## REQUIRED WORK
The result should be an exact copy of every record, with no pictures kept.

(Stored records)
——

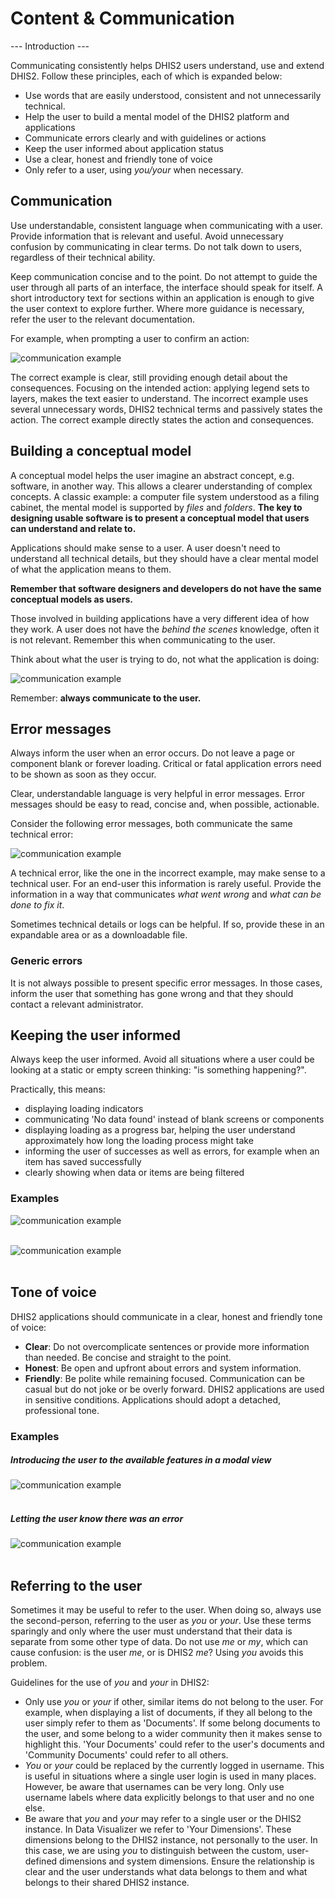 # Content & Communication

--- Introduction ---

Communicating consistently helps DHIS2 users understand, use and extend DHIS2. Follow these principles, each of which is expanded below:

- Use words that are easily understood, consistent and not unnecessarily technical.
- Help the user to build a mental model of the DHIS2 platform and applications
- Communicate errors clearly and with guidelines or actions
- Keep the user informed about application status
- Use a clear, honest and friendly tone of voice
- Only refer to a user, using _you/your_ when necessary.

## Communication

Use understandable, consistent language when communicating with a user. Provide information that is relevant and useful. Avoid unnecessary confusion by communicating in clear terms. Do not talk down to users, regardless of their technical ability.

Keep communication concise and to the point. Do not attempt to guide the user through all parts of an interface, the interface should speak for itself. A short introductory text for sections within an application is enough to give the user context to explore further. Where more guidance is necessary, refer the user to the relevant documentation.

For example, when prompting a user to confirm an action:

![communication example](../images/communication/ex-comms-1.png)
<br>

The correct example is clear, still providing enough detail about the consequences. Focusing on the intended action: applying legend sets to layers, makes the text easier to understand. The incorrect example uses several unnecessary words, DHIS2 technical terms and passively states the action. The correct example directly states the action and consequences.

## Building a conceptual model

A conceptual model helps the user imagine an abstract concept, e.g. software, in another way. This allows a clearer understanding of complex concepts. A classic example: a computer file system understood as a filing cabinet, the mental model is supported by _files_ and _folders_. **The key to designing usable software is to present a conceptual model that users can understand and relate to.**

Applications should make sense to a user. A user doesn't need to understand all technical details, but they should have a clear mental model of what the application means to them.

**Remember that software designers and developers do not have the same conceptual models as users.**

Those involved in building applications have a very different idea of how they work. A user does not have the _behind the scenes_ knowledge, often it is not relevant. Remember this when communicating to the user.

Think about what the user is trying to do, not what the application is doing:

![communication example](../images/communication/ex-comms-2.png)
<br>

Remember: **always communicate to the user.**

## Error messages

Always inform the user when an error occurs. Do not leave a page or component blank or forever loading. Critical or fatal application errors need to be shown as soon as they occur.

Clear, understandable language is very helpful in error messages. Error messages should be easy to read, concise and, when possible, actionable.

Consider the following error messages, both communicate the same technical error:

![communication example](../images/communication/ex-comms-3.png)
<br>

A technical error, like the one in the incorrect example, may make sense to a technical user. For an end-user this information is rarely useful. Provide the information in a way that communicates _what went wrong_ and _what can be done to fix it_.

Sometimes technical details or logs can be helpful. If so, provide these in an expandable area or as a downloadable file.

### Generic errors

It is not always possible to present specific error messages. In those cases, inform the user that something has gone wrong and that they should contact a relevant administrator.

## Keeping the user informed

Always keep the user informed. Avoid all situations where a user could be looking at a static or empty screen thinking: "is something happening?".

Practically, this means:

- displaying loading indicators
- communicating 'No data found' instead of blank screens or components
- displaying loading as a progress bar, helping the user understand approximately how long the loading process might take
- informing the user of successes as well as errors, for example when an item has saved successfully
- clearly showing when data or items are being filtered

### Examples

![communication example](../images/communication/ex-comms-4.png)
<br><br>

![communication example](../images/communication/ex-comms-5.png)
<br><br>

## Tone of voice

DHIS2 applications should communicate in a clear, honest and friendly tone of voice:

- **Clear**: Do not overcomplicate sentences or provide more information than needed. Be concise and straight to the point.
- **Honest**: Be open and upfront about errors and system information.
- **Friendly**: Be polite while remaining focused. Communication can be casual but do not joke or be overly forward. DHIS2 applications are used in sensitive conditions. Applications should adopt a detached, professional tone.

### Examples

##### Introducing the user to the available features in a modal view

![communication example](../images/communication/ex-comms-6.png)
<br><br>

##### Letting the user know there was an error

![communication example](../images/communication/ex-comms-6.png)
<br><br>

## Referring to the user

Sometimes it may be useful to refer to the user. When doing so, always use the second-person, referring to the user as _you_ or _your_. Use these terms sparingly and only where the user must understand that their data is separate from some other type of data. Do not use _me_ or _my_, which can cause confusion: is the user _me_, or is DHIS2 _me_? Using _you_ avoids this problem.

Guidelines for the use of _you_ and _your_ in DHIS2:

- Only use _you_ or _your_ if other, similar items do not belong to the user. For example, when displaying a list of documents, if they all belong to the user simply refer to them as 'Documents'. If some belong documents to the user, and some belong to a wider community then it makes sense to highlight this. 'Your Documents' could refer to the user's documents and 'Community Documents' could refer to all others.
- _You_ or _your_ could be replaced by the currently logged in username. This is useful in situations where a single user login is used in many places. However, be aware that usernames can be very long. Only use username labels where data explicitly belongs to that user and no one else.
- Be aware that _you_ and _your_ may refer to a single user or the DHIS2 instance. In Data Visualizer we refer to 'Your Dimensions'. These dimensions belong to the DHIS2 instance, not personally to the user. In this case, we are using _you_ to distinguish between the custom, user-defined dimensions and system dimensions. Ensure the relationship is clear and the user understands what data belongs to them and what belongs to their shared DHIS2 instance.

——

## TASK OUTPUT
 # Content & Communication

--- Introduction ---

Communicating consistently helps DHIS2 users understand, use and extend DHIS2. Follow these principles, each of which is expanded below:

- Use words that are easily understood, consistent and not unnecessarily technical.
- Help the user to build a mental model of the DHIS2 platform and applications
- Communicate errors clearly and with guidelines or actions
- Keep the user informed about application status
- Use a clear, honest and friendly tone of voice
- Only refer to a user, using _you/your_ when necessary.

## Communication

Use understandable, consistent language when communicating with a user. Provide information that is relevant and useful. Avoid unnecessary confusion by communicating in clear terms. Do not talk down to users, regardless of their technical ability.

Keep communication concise and to the point. Do not attempt to guide the user through all parts of an interface, the interface should speak for itself. A short introductory text for sections within an application is enough to give the user context to explore further. Where more guidance is necessary, refer the user to the relevant documentation.

For example, when prompting a user to confirm an action:

![communication example](../images/communication/ex-comms-1.png)
<br>

The correct example is clear, still providing enough detail about the consequences. Focusing on the intended action: applying legend sets to layers, makes the text easier to understand. The incorrect example uses several unnecessary words, DHIS2 technical terms and passively states the action. The correct example directly states the action and consequences.

## Building a conceptual model

A conceptual model helps the user imagine an abstract concept, e.g. software, in another way. This allows a clearer understanding of complex concepts. A classic example: a computer file system understood as a filing cabinet, the mental model is supported by _files_ and _folders_. **The key to designing usable software is to present a conceptual model that users can understand and relate to.**

Applications should make sense to a user. A user doesn't need to understand all technical details, but they should have a clear mental model of what the application means to them.

**Remember that software designers and developers do not have the same conceptual models as users.**

Those involved in building applications have a very different idea of how they work. A user does not have the _behind the scenes_ knowledge, often it is not relevant. Remember this when communicating to the user.

Think about what the user is trying to do, not what the application is doing:

![communication example](../images/communication/ex-comms-2.png)
<br>

Remember: **always communicate to the user.**

## Error messages

Always inform the user when an error occurs. Do not leave a page or component blank or forever loading. Critical or fatal application errors need to be shown as soon as they occur.

Clear, understandable language is very helpful in error messages. Error messages should be easy to read, concise and, when possible, actionable.

Consider the following error messages, both communicate the same technical error:

![communication example](../images/communication/ex-comms-3.png)
<br>

A technical error, like the one in the incorrect example, may make sense to a technical user. For an end-user this information is rarely useful. Provide the information in a way that communicates _what went wrong_ and _what can be done to fix it_.

Sometimes technical details or logs can be helpful. If so, provide these in an expandable area or as a downloadable file.

### Generic errors

It is not always possible to present specific error messages. In those cases, inform the user that something has gone wrong and that they should contact a relevant administrator.

## Keeping the user informed

Always keep the user informed. Avoid all situations where a user could be looking at a static or empty screen thinking: "is something happening?".

Practically, this means:

- displaying loading indicators
- communicating 'No data found' instead of blank screens or components
- displaying loading as a progress bar, helping the user understand approximately how long the loading process might take
- informing the user of successes as well as errors, for example when an item has saved successfully
- clearly showing when data or items are being filtered

### Examples

![communication example](../images/communication/ex-comms-4.png)
<br><br>

![communication example](../images/communication/ex-comms-5.png)
<br><br>

## Tone of voice

DHIS2 applications should communicate in a clear, honest and friendly tone of voice:

- **Clear**: Do not overcomplicate sentences or provide more information than needed. Be concise and straight to the point.
- **Honest**: Be open and upfront about errors and system information.
- **Friendly**: Be polite while remaining focused. Communication can be casual but do not joke or be overly forward. DHIS2 applications are used in sensitive conditions. Applications should adopt a detached, professional tone.

### Examples

##### Introducing the user to the available features in a modal view

![communication example](../images/communication/ex-comms-6.png)
<br><br>

##### Letting the user know there was an error

![communication example](../images/communication/ex-comms-6.png)
<br><br>

## Referring to the user

Sometimes it may be useful to refer to the user. When doing so, always use the second-person, referring to the user as _you_ or _your_. Use these terms sparingly and only where the user must understand that their data is separate from some other type of data. Do not use _me_ or _my_, which can cause confusion: is the user _me_, or is DHIS2 _me_? Using _you_ avoids this problem.

Guidelines for the use of _you_ and _your_ in DHIS2:

- Only use _you_ or _your_ if other, similar items do not belong to the user. For example, when displaying a list of documents, if they all belong to the user simply refer to them as 'Documents'. If some belong documents to the user, and some belong to a wider community then it makes sense to highlight this. 'Your Documents' could refer to the user's documents and 'Community Documents' could refer to all others.
- _You_ or _your_ could be replaced by the currently logged in username. This is useful in situations where a single user login is used in many places. However, be aware that usernames can be very long. Only use username labels where data explicitly belongs to that user and no one else.
- Be aware that _you_ and _your_ may refer to a single user or the DHIS2 instance. In Data Visualizer we refer to 'Your Dimensions'. These dimensions belong to the DHIS2 instance, not personally to the user. In this case, we are using _you_ to distinguish between the custom, user-defined dimensions and system dimensions. Ensure the relationship is clear and the user understands what data belongs to them and what belongs to their shared DHIS2 instance.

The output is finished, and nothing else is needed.